The Body-Horror is back.

Was passiert, wenn ein bekanntes Märchen aus einer neuen Perspektive erzählt wird – und die Stiefschwester zur Hauptfigur wird, die entgegen jeder ästhetischen Norm geht, um „perfekt“ zu sein? Genau diese Geschichte erzählt die norwegische Regisseurin Emilie Blichfeldt in ihrer Interpretation der berühmten Aschenputtel-Erzählung: The Ugly Stepsister. Der Film läuft seit dem 5. Juni 2025 in den deutschen Kinos und ist ab 16 Jahren freigegeben.

Nicht Aschenputtel

Wer den (wohl besten) Trailer des Jahres gesehen hat, erkennt sofort: Im Zentrum steht nicht Aschenputtel selbst. Stattdessen übernimmt die Hauptrolle ihre Stiefschwester Elvira, gespielt von Lea Myren. Die Handlung beginnt mit der Heirat ihrer machthungringen Mutter mit einem vermeintlich wohlhabenden Mann im Königreich „Swedlandia“. Dieser stirbt kurze Zeit später – und ein Konkurrenzkampf zwischen den Stiefschwestern beginnt, der buchstäblich unter die Haut geht.

Vom Küken zum Alptraum

Während Agnes alias Aschenputtel (Thea Sofie Loch Næss) anfangs wie eine hochnäsige, arrogante Gans auftritt, entpuppt sich Elvira als das eigentliche Küken der Familie. Sie ist freundlich, aber schüchtern und ängstlich. Wegen ihres Aussehens wird sie von ihren Mitmenschen auf erniedrigende Weise ausgegrenzt und beschämt.

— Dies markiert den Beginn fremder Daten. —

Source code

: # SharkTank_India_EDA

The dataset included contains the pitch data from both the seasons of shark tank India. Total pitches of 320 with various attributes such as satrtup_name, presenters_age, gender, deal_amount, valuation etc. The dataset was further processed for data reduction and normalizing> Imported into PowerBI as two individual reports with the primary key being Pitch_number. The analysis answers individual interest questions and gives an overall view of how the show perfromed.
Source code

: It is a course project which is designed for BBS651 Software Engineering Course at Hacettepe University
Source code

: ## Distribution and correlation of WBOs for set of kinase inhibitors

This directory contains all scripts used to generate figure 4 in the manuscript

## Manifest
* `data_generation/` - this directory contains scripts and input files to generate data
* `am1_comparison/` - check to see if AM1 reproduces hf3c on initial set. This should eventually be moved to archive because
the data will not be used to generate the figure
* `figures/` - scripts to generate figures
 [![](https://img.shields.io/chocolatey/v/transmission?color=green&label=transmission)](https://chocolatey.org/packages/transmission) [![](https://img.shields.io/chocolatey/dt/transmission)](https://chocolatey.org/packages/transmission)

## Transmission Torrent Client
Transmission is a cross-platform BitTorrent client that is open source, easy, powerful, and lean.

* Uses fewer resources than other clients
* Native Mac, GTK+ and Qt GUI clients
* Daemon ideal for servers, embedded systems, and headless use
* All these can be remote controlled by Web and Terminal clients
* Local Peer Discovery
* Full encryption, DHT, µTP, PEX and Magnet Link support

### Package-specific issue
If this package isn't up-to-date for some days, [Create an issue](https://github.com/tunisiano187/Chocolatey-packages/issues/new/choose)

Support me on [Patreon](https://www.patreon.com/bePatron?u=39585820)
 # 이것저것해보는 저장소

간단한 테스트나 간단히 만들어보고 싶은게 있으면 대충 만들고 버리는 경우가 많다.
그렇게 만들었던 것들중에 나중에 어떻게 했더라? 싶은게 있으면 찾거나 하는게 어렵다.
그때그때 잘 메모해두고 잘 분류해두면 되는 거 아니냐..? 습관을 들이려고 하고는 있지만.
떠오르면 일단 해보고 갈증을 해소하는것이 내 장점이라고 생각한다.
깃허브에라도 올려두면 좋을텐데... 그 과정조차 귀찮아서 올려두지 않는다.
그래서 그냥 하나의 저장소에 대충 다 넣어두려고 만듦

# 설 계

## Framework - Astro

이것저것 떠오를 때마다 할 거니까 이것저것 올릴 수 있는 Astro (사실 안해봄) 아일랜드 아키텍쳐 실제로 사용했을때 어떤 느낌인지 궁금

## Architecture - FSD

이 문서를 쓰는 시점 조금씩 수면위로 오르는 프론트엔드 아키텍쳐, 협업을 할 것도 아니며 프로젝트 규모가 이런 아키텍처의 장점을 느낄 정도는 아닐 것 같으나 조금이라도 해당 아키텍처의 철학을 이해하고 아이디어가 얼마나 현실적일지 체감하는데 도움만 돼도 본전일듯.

Doch eines Tages erhält sie eine Einladung zum Ball – und damit die Chance, dem Prinzen höchstpersönlich zu begegnen. Damit beginnt eine Transformation, die manchen Zuschauern buchstäblich auf den Magen schlagen dürfte.

Der Preis ist hoch

Um „perfekt“ zu sein, unterzieht sich Elvira einer Schönheitsoperation nach der anderen – und das in einer Zeit, in der Desinfektionsmittel aus Kokablättern gewonnen und Nasen mit Meißeln operiert werden. Dabei greift sie zu immer bestialischeren Mitteln auf der Jagd nach Anerkennung und Schönheit, selbst auf Kosten ihrer eigenen Darmgesundheit. Der menschliche Körper ist in dieser Welt zum brutalen Geschäft geworden – und das in einer düsteren, grausamen Atmosphäre. Doch mit jeder Operation wird Elviras innerer und äußerer Verfall sichtbarer. Sie transformiert sich zu einer Figur, die dem Wahnsinn verfällt, und mit jeder Filmminute schwindet das anfängliche Mitgefühl des Publikums.

Ein Funken Hoffnung

Der Film ist eine schonungslose Gesellschaftskritik unserer Zeit und fühlt sich wie ein fiebriger Trip zwischen Traum und Albtraum an. Gleichzeit fällt er mit einer betörenden Ästhetik auf – mit Farben, Kostüme und einem beeindruckenden Setting. Das Märchenkorsett, in das der Film gepresst ist, wirkt passend und in sich geschlossen. Die Regisseurin nutzt ihr Debüt, um bewusst mit der zunehmenden Unschärfe heutiger Schönheitsideale zu spielen. Sie zeigt, wie der obsessive Wahn der Hauptfigur den sozialen Aufstieg der Familie ermöglichen soll. Dabei hält die Kamera drauf – und das erbarmungslos.

Und ein Funken Hoffnung bleibt am Ende, trotz aller Verstörung. Ein leiser, bittersüßer Gedanke: die zarte Bande der Geschwisterliebe – das Einzige, was in dieser Welt nicht operativ verformt werden kann.